The current debate about Scotland and independence is providing some interesting references to the connections between Ulster and Scotland. However Seam Mallon's intervention was notable for being particularly ill-tempered and ill-informed.
Salmond told the Morning Show on RTE: 'I am sure, as many people in Ireland will remember, that sometimes people in leadership positions in big countries find it very difficult not to bully small countries.
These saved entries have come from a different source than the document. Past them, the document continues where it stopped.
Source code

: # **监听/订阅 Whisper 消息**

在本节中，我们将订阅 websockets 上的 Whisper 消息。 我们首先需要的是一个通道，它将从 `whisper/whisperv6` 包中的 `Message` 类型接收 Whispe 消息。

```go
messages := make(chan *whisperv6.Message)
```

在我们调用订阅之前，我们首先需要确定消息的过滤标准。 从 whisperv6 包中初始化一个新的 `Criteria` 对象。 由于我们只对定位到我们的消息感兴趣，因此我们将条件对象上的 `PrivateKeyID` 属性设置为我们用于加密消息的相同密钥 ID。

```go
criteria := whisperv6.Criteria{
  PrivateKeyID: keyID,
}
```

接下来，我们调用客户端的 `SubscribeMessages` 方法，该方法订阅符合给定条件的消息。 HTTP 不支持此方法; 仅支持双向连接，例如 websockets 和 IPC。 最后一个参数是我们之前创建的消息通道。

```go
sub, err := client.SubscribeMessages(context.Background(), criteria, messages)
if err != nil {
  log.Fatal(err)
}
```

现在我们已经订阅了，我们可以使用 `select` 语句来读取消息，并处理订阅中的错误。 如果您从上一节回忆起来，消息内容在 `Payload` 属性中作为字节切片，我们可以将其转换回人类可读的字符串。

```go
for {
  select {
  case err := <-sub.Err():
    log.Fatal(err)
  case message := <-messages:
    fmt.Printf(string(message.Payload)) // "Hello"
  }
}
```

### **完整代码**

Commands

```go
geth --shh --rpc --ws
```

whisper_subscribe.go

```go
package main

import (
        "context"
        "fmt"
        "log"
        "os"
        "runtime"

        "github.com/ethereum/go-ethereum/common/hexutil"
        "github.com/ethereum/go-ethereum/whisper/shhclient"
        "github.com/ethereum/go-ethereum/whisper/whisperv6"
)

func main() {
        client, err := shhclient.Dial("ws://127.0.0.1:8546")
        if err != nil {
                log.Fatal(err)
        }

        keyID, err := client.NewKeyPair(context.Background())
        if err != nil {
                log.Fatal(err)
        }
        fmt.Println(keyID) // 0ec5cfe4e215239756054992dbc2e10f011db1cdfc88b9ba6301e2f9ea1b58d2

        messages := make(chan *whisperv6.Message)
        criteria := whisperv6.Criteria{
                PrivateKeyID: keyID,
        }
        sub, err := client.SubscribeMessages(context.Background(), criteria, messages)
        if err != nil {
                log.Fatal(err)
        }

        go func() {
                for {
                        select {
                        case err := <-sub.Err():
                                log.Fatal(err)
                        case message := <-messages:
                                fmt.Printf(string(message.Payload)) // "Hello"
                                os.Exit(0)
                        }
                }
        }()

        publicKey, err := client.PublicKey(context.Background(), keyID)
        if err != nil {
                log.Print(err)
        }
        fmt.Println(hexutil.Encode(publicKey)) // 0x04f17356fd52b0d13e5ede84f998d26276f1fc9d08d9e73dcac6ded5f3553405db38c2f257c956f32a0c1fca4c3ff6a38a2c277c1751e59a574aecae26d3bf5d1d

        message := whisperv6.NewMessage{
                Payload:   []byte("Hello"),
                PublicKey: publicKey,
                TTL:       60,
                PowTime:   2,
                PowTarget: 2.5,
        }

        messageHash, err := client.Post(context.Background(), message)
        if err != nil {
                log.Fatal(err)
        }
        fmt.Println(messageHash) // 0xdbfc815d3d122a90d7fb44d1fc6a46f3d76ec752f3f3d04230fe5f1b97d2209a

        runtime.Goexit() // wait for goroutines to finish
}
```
Of course, what we have seen - as everybody knows - over the last week is the most extraordinary attempt to intimidate Scotland by Westminster politicians.'
Later in the interview he said, 'As again the people of Ireland will know, bullying and hectoring the Scottish people from London ain't going to work.'
However Seamus Mallon, a former leader of the SDLP, was not impressed by Salmond's attempt to draw parallels between Scottish nationalism and Irish nationalism: 'Scotland was part of the bullying that took place in Ireland. People from Scotland were the corner of the plantation of Ulster. I think alex is a very able performer, but his knowledge of history is a little weak. As recently as 15 years ago, you had Scottish regiments here, enforcing the writ of Britain so, I think I could recommend a good history of Ireland for him.'
Seamus Mallon was aware that in the 17th century the majority of the settlers in Ulster were Scottish but in other ways his knowledge of that period of Ulster history is serious deficient. He is certainly in no position to lecture Salmond. Mallon is still wedded to an outdated and ill-informed view of the 17th century and would benefit from reading some of the insights of the late Professor A T Q Stewart.
Mallon has been described as a moderate nationalist but he was always a cultural bigot.